• REQUIREMENT
Search the records below for "accès" and copy every line it turns up in.

• RECORDS PROVIDED
-.-.-
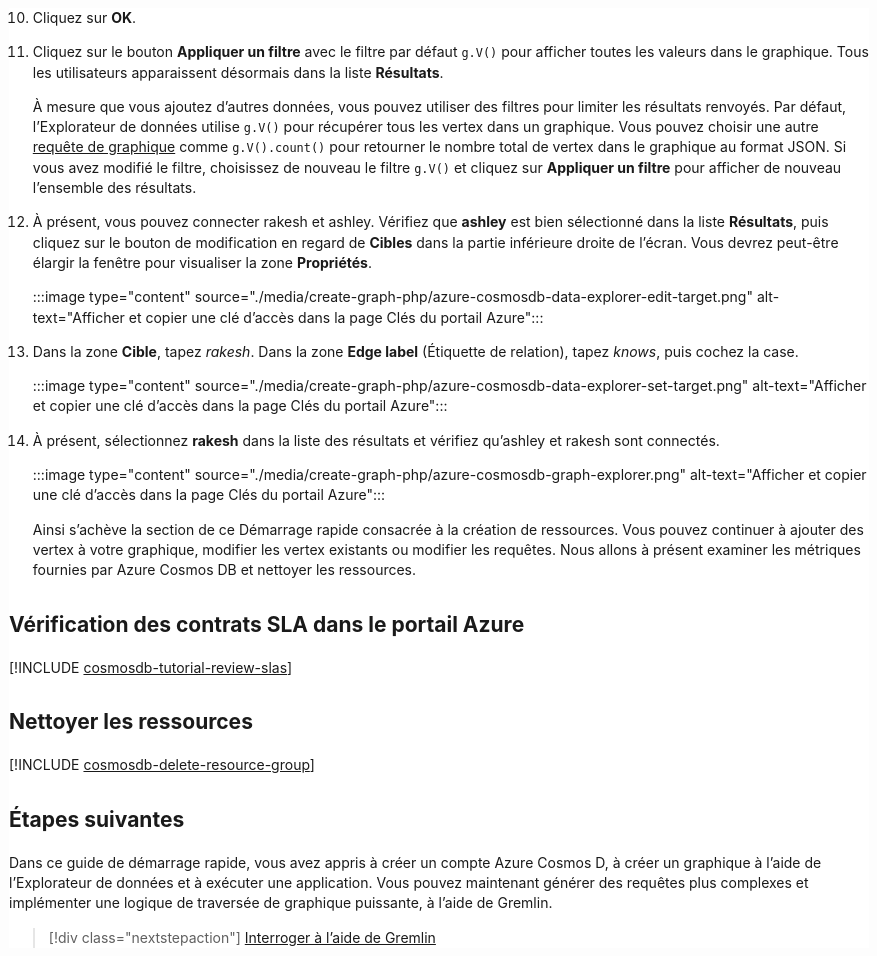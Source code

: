 10. Cliquez sur **OK**. 

11. Cliquez sur le bouton **Appliquer un filtre** avec le filtre par défaut `g.V()` pour afficher toutes les valeurs dans le graphique. Tous les utilisateurs apparaissent désormais dans la liste **Résultats**. 

    À mesure que vous ajoutez d’autres données, vous pouvez utiliser des filtres pour limiter les résultats renvoyés. Par défaut, l’Explorateur de données utilise `g.V()` pour récupérer tous les vertex dans un graphique. Vous pouvez choisir une autre [requête de graphique](tutorial-query-graph.md) comme `g.V().count()` pour retourner le nombre total de vertex dans le graphique au format JSON. Si vous avez modifié le filtre, choisissez de nouveau le filtre `g.V()` et cliquez sur **Appliquer un filtre** pour afficher de nouveau l’ensemble des résultats.

12. À présent, vous pouvez connecter rakesh et ashley. Vérifiez que **ashley** est bien sélectionné dans la liste **Résultats**, puis cliquez sur le bouton de modification en regard de **Cibles** dans la partie inférieure droite de l’écran. Vous devrez peut-être élargir la fenêtre pour visualiser la zone **Propriétés**.

    :::image type="content" source="./media/create-graph-php/azure-cosmosdb-data-explorer-edit-target.png" alt-text="Afficher et copier une clé d’accès dans la page Clés du portail Azure":::

13. Dans la zone **Cible**, tapez *rakesh*. Dans la zone **Edge label** (Étiquette de relation), tapez *knows*, puis cochez la case.

    :::image type="content" source="./media/create-graph-php/azure-cosmosdb-data-explorer-set-target.png" alt-text="Afficher et copier une clé d’accès dans la page Clés du portail Azure":::

14. À présent, sélectionnez **rakesh** dans la liste des résultats et vérifiez qu’ashley et rakesh sont connectés. 

    :::image type="content" source="./media/create-graph-php/azure-cosmosdb-graph-explorer.png" alt-text="Afficher et copier une clé d’accès dans la page Clés du portail Azure":::

    Ainsi s’achève la section de ce Démarrage rapide consacrée à la création de ressources. Vous pouvez continuer à ajouter des vertex à votre graphique, modifier les vertex existants ou modifier les requêtes. Nous allons à présent examiner les métriques fournies par Azure Cosmos DB et nettoyer les ressources. 

## <a name="review-slas-in-the-azure-portal"></a>Vérification des contrats SLA dans le portail Azure

[!INCLUDE [cosmosdb-tutorial-review-slas](../../includes/cosmos-db-tutorial-review-slas.md)]

## <a name="clean-up-resources"></a>Nettoyer les ressources

[!INCLUDE [cosmosdb-delete-resource-group](../../includes/cosmos-db-delete-resource-group.md)]

## <a name="next-steps"></a>Étapes suivantes

Dans ce guide de démarrage rapide, vous avez appris à créer un compte Azure Cosmos D, à créer un graphique à l’aide de l’Explorateur de données et à exécuter une application. Vous pouvez maintenant générer des requêtes plus complexes et implémenter une logique de traversée de graphique puissante, à l’aide de Gremlin. 

> [!div class="nextstepaction"]
> [Interroger à l’aide de Gremlin](tutorial-query-graph.md)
-.-.-
• OUTPUT FOR THIS TASK
    :::image type="content" source="./media/create-graph-php/azure-cosmosdb-data-explorer-edit-target.png" alt-text="Afficher et copier une clé d’accès dans la page Clés du portail Azure":::
    :::image type="content" source="./media/create-graph-php/azure-cosmosdb-data-explorer-set-target.png" alt-text="Afficher et copier une clé d’accès dans la page Clés du portail Azure":::
    :::image type="content" source="./media/create-graph-php/azure-cosmosdb-graph-explorer.png" alt-text="Afficher et copier une clé d’accès dans la page Clés du portail Azure":::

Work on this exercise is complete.